In 2021 November, the government of India released detailed guidelines for diagnosis and management of COPD and Asthma at primary care as part of its NCD guidelines. This based the diagnosis and management of COPD and Asthma at primary care on peak-flow measurement.11 The cut-off 80% of predicted PEFR has been used to make provisional diagnosis of COPD and Asthma at the primary health center level. Provision for spirometry has been proposed at higher levels. This strategy would make objective assessment of COPD and Asthma possible at primary care level, but as opposed to mini-spirometry (COPD6) used in the SWAAS program, such a diagnosis would have lower specificity. Hence the positive predictive value would be lower. In a country like India, where the inhalers required for the treatment for COPD and Asthma are either not available at primary health centers or where there is a huge gap between the availability of medications and the huge number of patients with Asthma and COPD, tests with greater specificity may be more appropriate as these will ensure that medications, scarcely available, would be used for patients who actually have the disease.
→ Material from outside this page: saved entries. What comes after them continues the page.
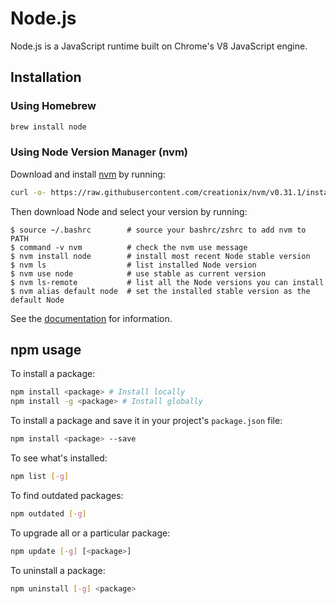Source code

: # Node.js

Node.js is a JavaScript runtime built on Chrome's V8 JavaScript engine.

## Installation

### Using Homebrew

```sh
brew install node
```

### Using Node Version Manager (nvm)

Download and install [nvm](https://github.com/creationix/nvm) by running:

```sh
curl -o- https://raw.githubusercontent.com/creationix/nvm/v0.31.1/install.sh | bash
```

Then download Node and select your version by running:

```console
$ source ~/.bashrc        # source your bashrc/zshrc to add nvm to PATH
$ command -v nvm          # check the nvm use message
$ nvm install node        # install most recent Node stable version
$ nvm ls                  # list installed Node version
$ nvm use node            # use stable as current version
$ nvm ls-remote           # list all the Node versions you can install
$ nvm alias default node  # set the installed stable version as the default Node
```

See the [documentation](https://github.com/creationix/nvm#installation) for information.

## npm usage

To install a package:

```sh
npm install <package> # Install locally
npm install -g <package> # Install globally
```

To install a package and save it in your project's `package.json` file:

```sh
npm install <package> --save
```

To see what's installed:

```sh
npm list [-g]
```

To find outdated packages:

```sh
npm outdated [-g]
```

To upgrade all or a particular package:

```sh
npm update [-g] [<package>]
```

To uninstall a package:

```sh
npm uninstall [-g] <package>
```
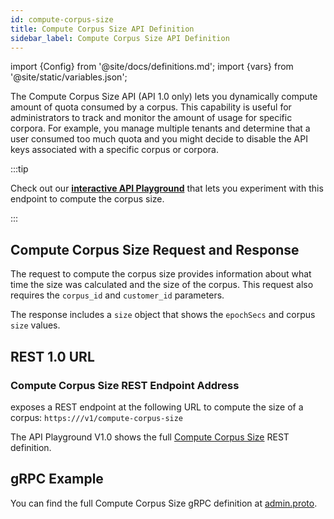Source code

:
 ```yaml
---
id: compute-corpus-size
title: Compute Corpus Size API Definition
sidebar_label: Compute Corpus Size API Definition
---
```


import {Config} from '@site/docs/definitions.md';
import {vars} from '@site/static/variables.json';

The Compute Corpus Size API (API 1.0 only) lets you dynamically compute amount of quota consumed 
by a corpus. This capability is useful for administrators to track and monitor 
the amount of usage for specific corpora. For example, you manage multiple 
tenants and determine that a user consumed too much quota and you might decide 
to disable the API keys associated with a specific corpus or corpora.

:::tip

Check out our [**interactive API Playground**](/docs/1.0/rest-api/compute-corpus-size) that lets you experiment with this 
endpoint to compute the corpus size.

:::

## Compute Corpus Size Request and Response

The request to compute the corpus size provides information about what time 
the size was calculated and the size of the corpus. This request also requires 
the `corpus_id` and `customer_id` parameters.

The response includes a `size` object that shows the `epochSecs` and corpus `size`
values.

## REST 1.0 URL

### Compute Corpus Size REST Endpoint Address

<Config v="names.product"/> exposes a REST endpoint at the following URL
to compute the size of a corpus:
<code>https://<Config v="domains.rest.admin"/>/v1/compute-corpus-size</code>

The API Playground V1.0 shows the full [Compute Corpus Size](/docs/1.0/rest-api/compute-corpus-size) REST definition.

## gRPC Example

You can find the full Compute Corpus Size gRPC definition at [admin.proto](https://github.com/vectara/protos/blob/main/admin.proto).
However greater clarity is required on what would be a good test at primary care level in resource limited settings. While spirometers predict the normal for the various values based on computerized algorithms, different for north Indians and south Indians, the nomograms for PEFR seem to have low R2. The optimal cut-off for PEFR for diagnosis of obstruction may also need reconsideration. This study suggests that a cut-off of 74% may give the best results, however the National guidelines stick to the traditional cut-off of 80%. A nation-wide multi-centric study relooking into the nomogram for PEFR as well as the ideal cut-off of PEFR to diagnose obstruction may give better guidance to policy. A mini-spirometry, which is used in the SWAAS program in Kerala could give a sensitivity of 87.3% and specificity of 93.6% at a cut-off of 0.71. The current cut-off used in the SWAAS program is 0.7, which is not very different from this. Salvi et al had suggested a cut-off of 0.75 for FEV1/FVC, but the best cut-off in this study was slightly different. A multicentric study, with a similar methodology could resolve this issue of what would be a ideal cut-off when using a mini-spirometer for the diagnosis of COPD.
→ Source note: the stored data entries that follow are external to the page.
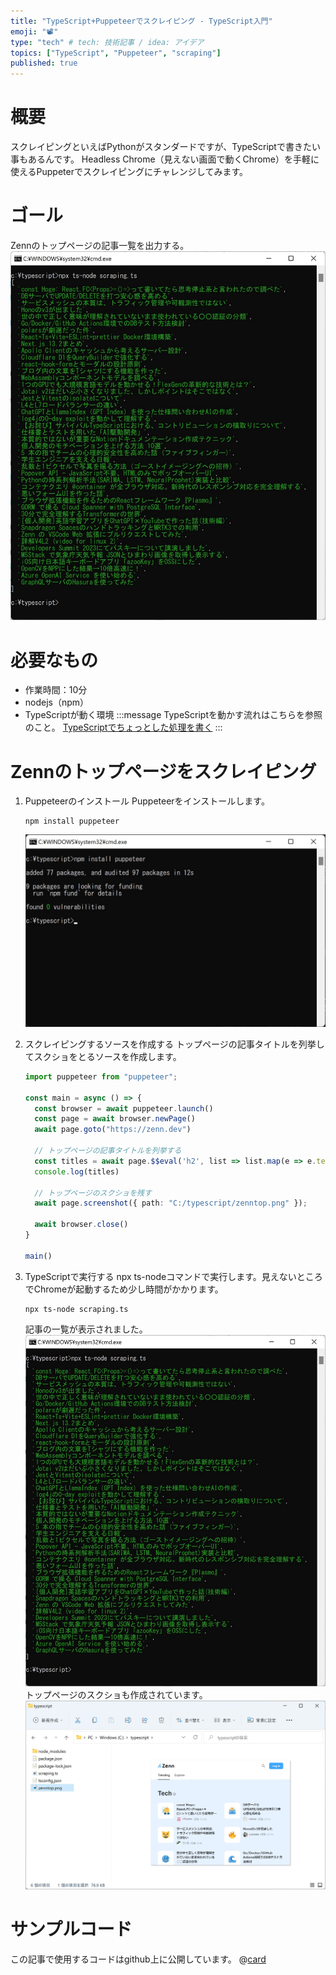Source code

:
 ```yaml
---
title: "TypeScript+Puppeteerでスクレイピング - TypeScript入門"
emoji: "📽️"
type: "tech" # tech: 技術記事 / idea: アイデア
topics: ["TypeScript", "Puppeteer", "scraping"]
published: true
---
```


# 概要
スクレイピングといえばPythonがスタンダードですが、TypeScriptで書きたい事もあるんです。
Headless Chrome（見えない画面で動くChrome）を手軽に使えるPuppeterでスクレイピングにチャレンジしてみます。

# ゴール
Zennのトップページの記事一覧を出力する。
![image title](/images/ts_scraping_hello/ts_scraping_hello_goal.jpg)

# 必要なもの
- 作業時間：10分
- nodejs（npm）
- TypeScriptが動く環境
    :::message
    TypeScriptを動かす流れはこちらを参照のこと。
    [TypeScriptでちょっとした処理を書く](https://zenn.dev/sway/articles/ts_helloworld)
    :::

# Zennのトップページをスクレイピング

1. Puppeteerのインストール
   Puppeteerをインストールします。
   ```
   npm install puppeteer
   ```
   ![image title](/images/ts_scraping_hello/ts_scraping_hello_tutorial_00.jpg)

1. スクレイピングするソースを作成する
   トップページの記事タイトルを列挙してスクショをとるソースを作成します。
   ```ts:scraping.ts
   import puppeteer from "puppeteer";
   
   const main = async () => {
     const browser = await puppeteer.launch()
     const page = await browser.newPage()
     await page.goto("https://zenn.dev")
   
     // トップページの記事タイトルを列挙する
     const titles = await page.$$eval('h2', list => list.map(e => e.textContent))
     console.log(titles)
   
     // トップページのスクショを残す
     await page.screenshot({ path: "C:/typescript/zenntop.png" });
   
     await browser.close()
   }
   
   main()
   ```

1. TypeScriptで実行する
   npx ts-nodeコマンドで実行します。見えないところでChromeが起動するため少し時間がかかります。
   ```
   npx ts-node scraping.ts
   ```
   記事の一覧が表示されました。
   ![image title](/images/ts_scraping_hello/ts_scraping_hello_tutorial_01.jpg)
   トップページのスクショも作成されています。
   ![image title](/images/ts_scraping_hello/ts_scraping_hello_tutorial_02.jpg)

# サンプルコード
   この記事で使用するコードはgithub上に公開しています。
   @[card](https://github.com/sway11466/zenn/tree/main/sample_codes/ts_scraping_hello)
The strength of this study is that it compares both the alternative methods of testing against the gold standard in a fairly large number of patients. The limitations include the fact that the testing was done in a tertiary care center, by a technician well trained and experienced in spirometry. Since these tests are effort dependent and results vary according to the skill of the technician, the same results may not be obtained at a peripheral institution. There is need for performing the same comparison at primary care level, with the COPD6 and peak-flow being performed by the PHC staff and comparing these with the spirometry performed by a technician.

Conclusion

Mini-spirometry and peak-flow measurement for the diagnosis of obstructive airway diseases have reasonable sensitivity and specificity (64.9% and 89.7% for mini-spirometry; 67.3% and 82.6% for peak flow reading, respectively, based on a fixed cut-off). There was better correlation between FEV1 on mini-spirometry with the corresponding value on spirometry as opposed to the PEAK flow recording. ROC plotted for PEFR showed that the best cu-off for determining obstruction was 0.74, which gave a sensitivity of 84.8% and specificity of 85.1%. Peak flow measurement and mini-spirometry can be replacement for full spirometry in resource limited scenarios.

Declaration of Conflicting Interests

The authors declared no potential conflicts of interest with respect to the research, authorship, and/or publication of this article.

Funding

The authors received no financial support for the research, authorship, and/or publication of this article.